General John Hodge, commander of US forces in Korea and head of the USMGIK, derided the CPKIs, claiming “we are not dealing with wealthy US educated Koreans, but with…poorly educated Orientals…who are definitely influenced by direct propaganda and with whom it is impossible to reason.” For Hodge, the CPKI’s ability to organize so well testified to their being controlled by the Soviet Union despite a lack of any evidence of Soviet presence or control.[8] General Hodge legitimized the suppression of Korean self-determination in the southern zone, forcing the creation of a pro-capitalist/pro-US regime despite the popular opposition of the people of Korea who bristled at seeing their former oppressors put back in power.

Photo album pages from the United Presbyterian Church in the U.S.A. Commission on Ecumenical Mission and Relations Photograph collection. Left: [Pearl ID: 145650] Right: [Pearl ID: 145740]

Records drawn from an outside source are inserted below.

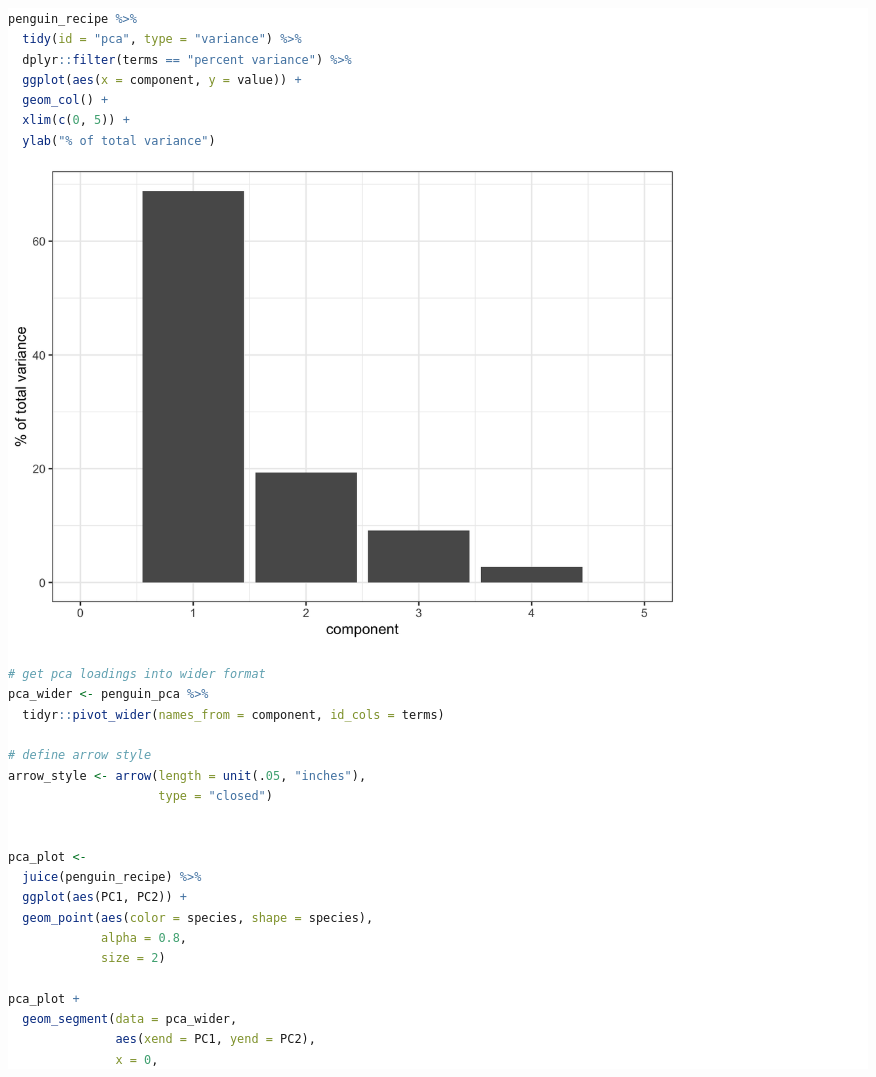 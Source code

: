 
```r
penguin_recipe %>% 
  tidy(id = "pca", type = "variance") %>% 
  dplyr::filter(terms == "percent variance") %>% 
  ggplot(aes(x = component, y = value)) + 
  geom_col() + 
  xlim(c(0, 5)) + 
  ylab("% of total variance")
```

<img src="clustering-practical-pca_files/figure-html/unnamed-chunk-5-1.png" width="672" />


```r
# get pca loadings into wider format
pca_wider <- penguin_pca %>% 
  tidyr::pivot_wider(names_from = component, id_cols = terms)

# define arrow style
arrow_style <- arrow(length = unit(.05, "inches"),
                     type = "closed")


pca_plot <-
  juice(penguin_recipe) %>%
  ggplot(aes(PC1, PC2)) +
  geom_point(aes(color = species, shape = species), 
             alpha = 0.8, 
             size = 2)

pca_plot +
  geom_segment(data = pca_wider,
               aes(xend = PC1, yend = PC2), 
               x = 0, 
```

How then did so many Christians ally themselves with US policy, which amounted to suppression of democracy and placing collaborators back in power where they could return to exploiting their fellow Koreans? The argument that ideological opposition to communism alone accounts for this is unconvincing; the majority of Koreans in the CPKIs did not identify themselves as communist. The argument is further discredited by the many Christians who participated in the CPKIs, such as Rev. Kang, Ryang-uk, who later served in the creation of the new North Korean government.[9]

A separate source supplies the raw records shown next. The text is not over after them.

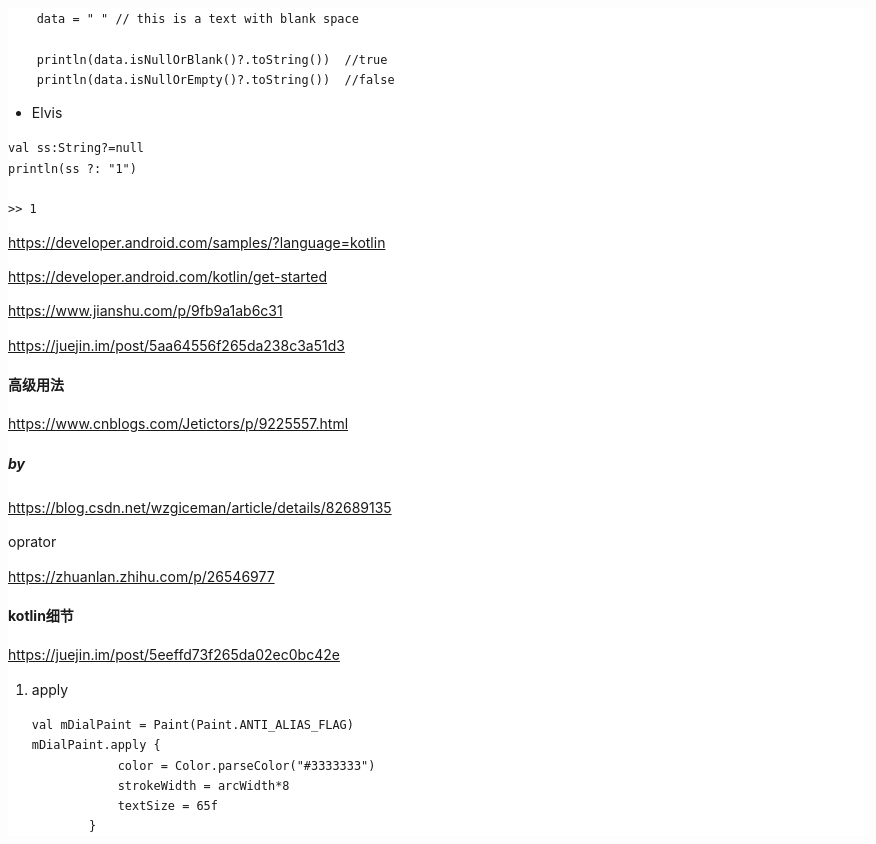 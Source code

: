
 ```
    data = " " // this is a text with blank space 

    println(data.isNullOrBlank()?.toString())  //true
    println(data.isNullOrEmpty()?.toString())  //false
```

* Elvis

```
val ss:String?=null
println(ss ?: "1")

>> 1
```







https://developer.android.com/samples/?language=kotlin

https://developer.android.com/kotlin/get-started

https://www.jianshu.com/p/9fb9a1ab6c31

https://juejin.im/post/5aa64556f265da238c3a51d3



#### 高级用法

<https://www.cnblogs.com/Jetictors/p/9225557.html>



##### by

https://blog.csdn.net/wzgiceman/article/details/82689135

oprator

https://zhuanlan.zhihu.com/p/26546977



####  kotlin细节

https://juejin.im/post/5eeffd73f265da02ec0bc42e

1. apply 

   ```
   val mDialPaint = Paint(Paint.ANTI_ALIAS_FLAG)
   mDialPaint.apply {
               color = Color.parseColor("#3333333")
               strokeWidth = arcWidth*8
               textSize = 65f
           }
   ```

Perhaps so many Christians allied themselves with US policy due to the number of US missionaries involved in the USMGIK—missionaries like Horace H. Underwood, who was appointed to serve in Korea by the Presbyterian Board of Foreign missions in 1916 and went on to serve as an advisor to USMGIK. During Japanese colonization he wrote, “our aim is to fulfill loyally the functions of an institution training citizens of the [Japanese] Empire,” and working for USMGIK he helped make sure pro-colonization Koreans were put in charge of new southern education institutions.[10] Both missionaries who opposed Japanese colonization and those who supported it found themselves on the same side in supporting the imposition of the US Military Government over and against the majority preference of Koreans.[11]

Korean pastor holding a service amidst rubble, 1953. [Pearl ID: 145611]

Some Korean Christians joined collaborators in the new military and police forces that organized a crackdown on all dissent to US policies in the southern zone after the Republic of Korea was established in 1948. For example, Christians like Cho, Pyong-ok, head of the National Police, wrote that the USA represented God’s forces on earth, and that anyone who opposed them was part of “Satan’s camp,” which needed to be eliminated from the nation.[12] Cho joined with other Christians who came down from the northern zone due to disagreements with the CPKI and took this desire for revenge and this confession of faith to places like Jeju Island, where there was strong resistance to US policy and to collaborator police brutality. They erroneously labeled everyone as communist before beginning a campaign of massacres in 1948, leading to at least 15,000 deaths and disappearances before the Korean War started in 1950.[13]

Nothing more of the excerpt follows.